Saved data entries
----

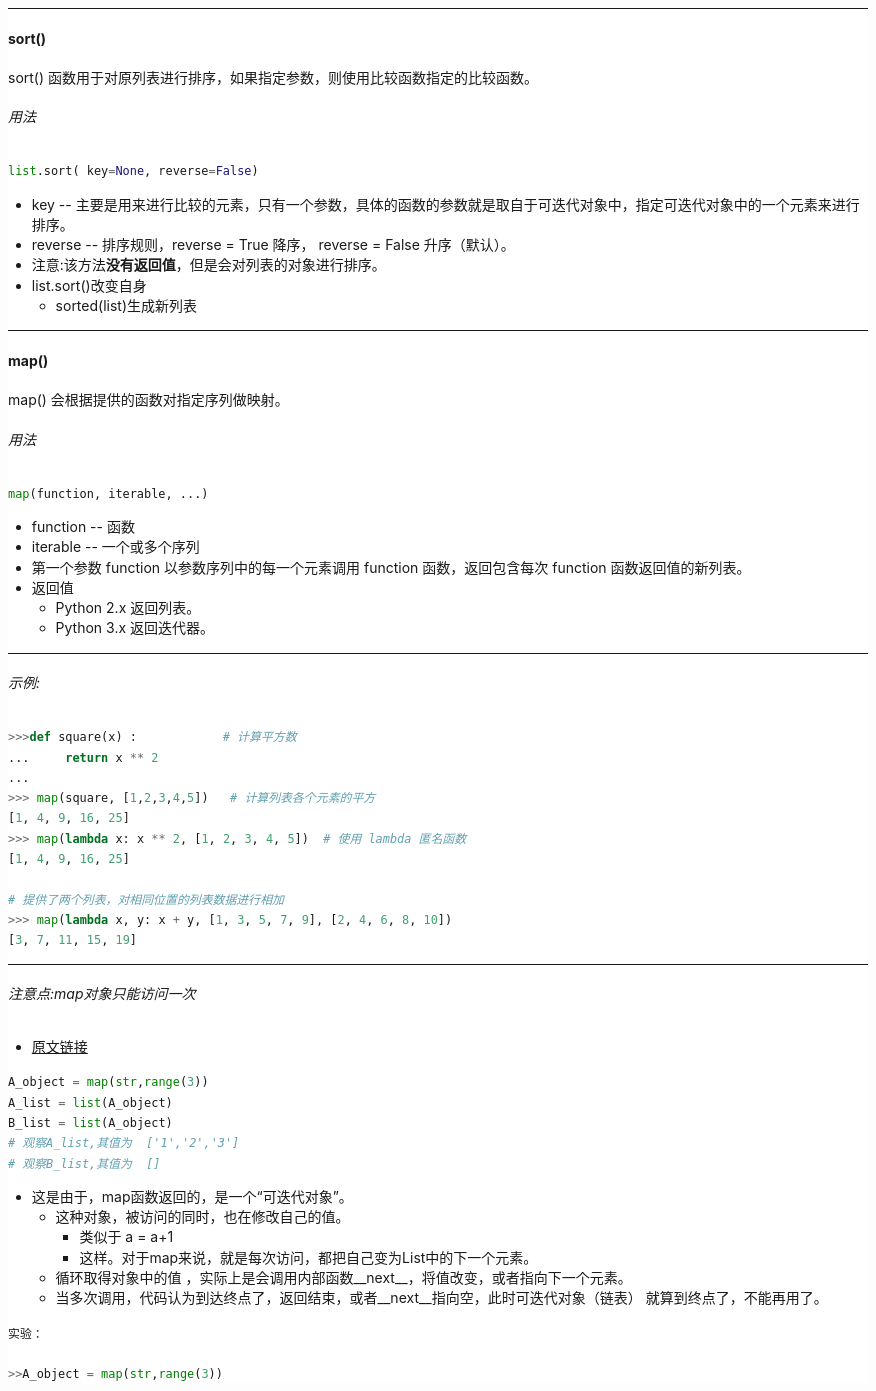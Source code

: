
 ```python
```

---
#### sort()
sort() 函数用于对原列表进行排序，如果指定参数，则使用比较函数指定的比较函数。
###### 用法
```python
list.sort( key=None, reverse=False)
```
- key -- 主要是用来进行比较的元素，只有一个参数，具体的函数的参数就是取自于可迭代对象中，指定可迭代对象中的一个元素来进行排序。
- reverse -- 排序规则，reverse = True 降序， reverse = False 升序（默认）。
- 注意:该方法**没有返回值**，但是会对列表的对象进行排序。
- list.sort()改变自身
  - sorted(list)生成新列表

---
#### map()
map() 会根据提供的函数对指定序列做映射。
###### 用法
```python
map(function, iterable, ...)
```
- function -- 函数
- iterable -- 一个或多个序列
- 第一个参数 function 以参数序列中的每一个元素调用 function 函数，返回包含每次 function 函数返回值的新列表。
- 返回值
  - Python 2.x 返回列表。
  - Python 3.x 返回迭代器。
---
###### 示例:
```python
>>>def square(x) :            # 计算平方数
...     return x ** 2
... 
>>> map(square, [1,2,3,4,5])   # 计算列表各个元素的平方
[1, 4, 9, 16, 25]
>>> map(lambda x: x ** 2, [1, 2, 3, 4, 5])  # 使用 lambda 匿名函数
[1, 4, 9, 16, 25]
 
# 提供了两个列表，对相同位置的列表数据进行相加
>>> map(lambda x, y: x + y, [1, 3, 5, 7, 9], [2, 4, 6, 8, 10])
[3, 7, 11, 15, 19]
```

---
###### 注意点:map对象只能访问一次
- [原文链接](https://www.cnblogs.com/stonenox/p/11171080.html)
```python
A_object = map(str,range(3))
A_list = list(A_object)
B_list = list(A_object)
# 观察A_list,其值为  ['1','2','3']
# 观察B_list,其值为  []
```
- 这是由于，map函数返回的，是一个“可迭代对象”。
  - 这种对象，被访问的同时，也在修改自己的值。
    -  类似于 a = a+1 
    -  这样。对于map来说，就是每次访问，都把自己变为List中的下一个元素。
  - 循环取得对象中的值 ，实际上是会调用内部函数__next__，将值改变，或者指向下一个元素。
  - 当多次调用，代码认为到达终点了，返回结束，或者__next__指向空，此时可迭代对象（链表） 就算到终点了，不能再用了。
```python
实验：

>>A_object = map(str,range(3))
```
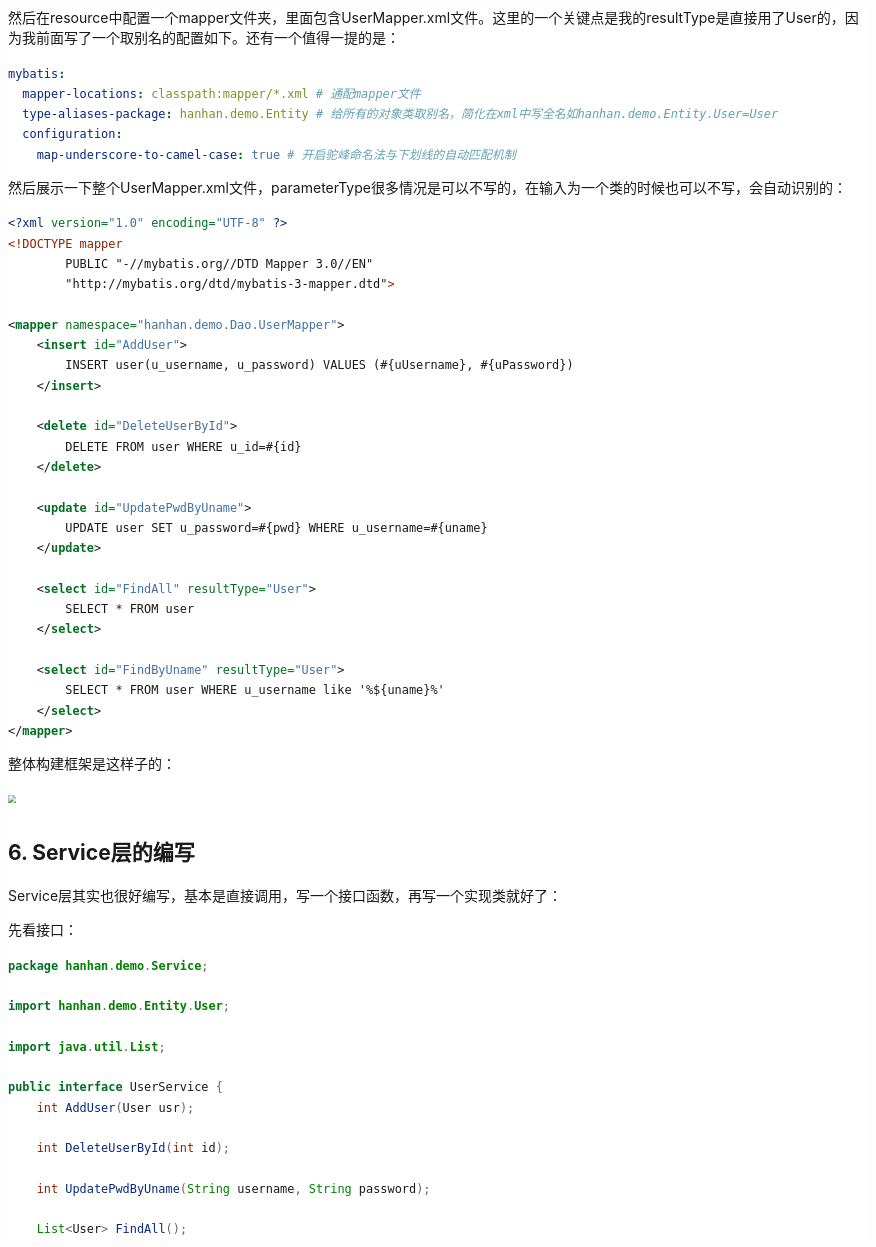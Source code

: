 然后在resource中配置一个mapper文件夹，里面包含UserMapper.xml文件。这里的一个关键点是我的resultType是直接用了User的，因为我前面写了一个取别名的配置如下。还有一个值得一提的是：

```yml
mybatis:
  mapper-locations: classpath:mapper/*.xml # 通配mapper文件
  type-aliases-package: hanhan.demo.Entity # 给所有的对象类取别名，简化在xml中写全名如hanhan.demo.Entity.User=User
  configuration:
    map-underscore-to-camel-case: true # 开启驼峰命名法与下划线的自动匹配机制
```

然后展示一下整个UserMapper.xml文件，parameterType很多情况是可以不写的，在输入为一个类的时候也可以不写，会自动识别的：

```xml
<?xml version="1.0" encoding="UTF-8" ?>
<!DOCTYPE mapper
        PUBLIC "-//mybatis.org//DTD Mapper 3.0//EN"
        "http://mybatis.org/dtd/mybatis-3-mapper.dtd">

<mapper namespace="hanhan.demo.Dao.UserMapper">
    <insert id="AddUser">
        INSERT user(u_username, u_password) VALUES (#{uUsername}, #{uPassword})
    </insert>

    <delete id="DeleteUserById">
        DELETE FROM user WHERE u_id=#{id}
    </delete>

    <update id="UpdatePwdByUname">
        UPDATE user SET u_password=#{pwd} WHERE u_username=#{uname}
    </update>

    <select id="FindAll" resultType="User">
        SELECT * FROM user
    </select>

    <select id="FindByUname" resultType="User">
        SELECT * FROM user WHERE u_username like '%${uname}%'
    </select>
</mapper>
```

整体构建框架是这样子的：

<img src="https://tva1.sinaimg.cn/large/e6c9d24ely1h0q385rx7rj20de0fkq3q.jpg" style="zoom:50%;" />

## 6. Service层的编写

Service层其实也很好编写，基本是直接调用，写一个接口函数，再写一个实现类就好了：

先看接口：

```java
package hanhan.demo.Service;

import hanhan.demo.Entity.User;

import java.util.List;

public interface UserService {
    int AddUser(User usr);

    int DeleteUserById(int id);

    int UpdatePwdByUname(String username, String password);

    List<User> FindAll();
```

----

GOAL OF THE EXERCISE = Please filter the entries for the word "reverse" and copy the lines that have it.

TASK RESULT =
list.sort( key=None, reverse=False)
- reverse -- 排序规则，reverse = True 降序， reverse = False 升序（默认）。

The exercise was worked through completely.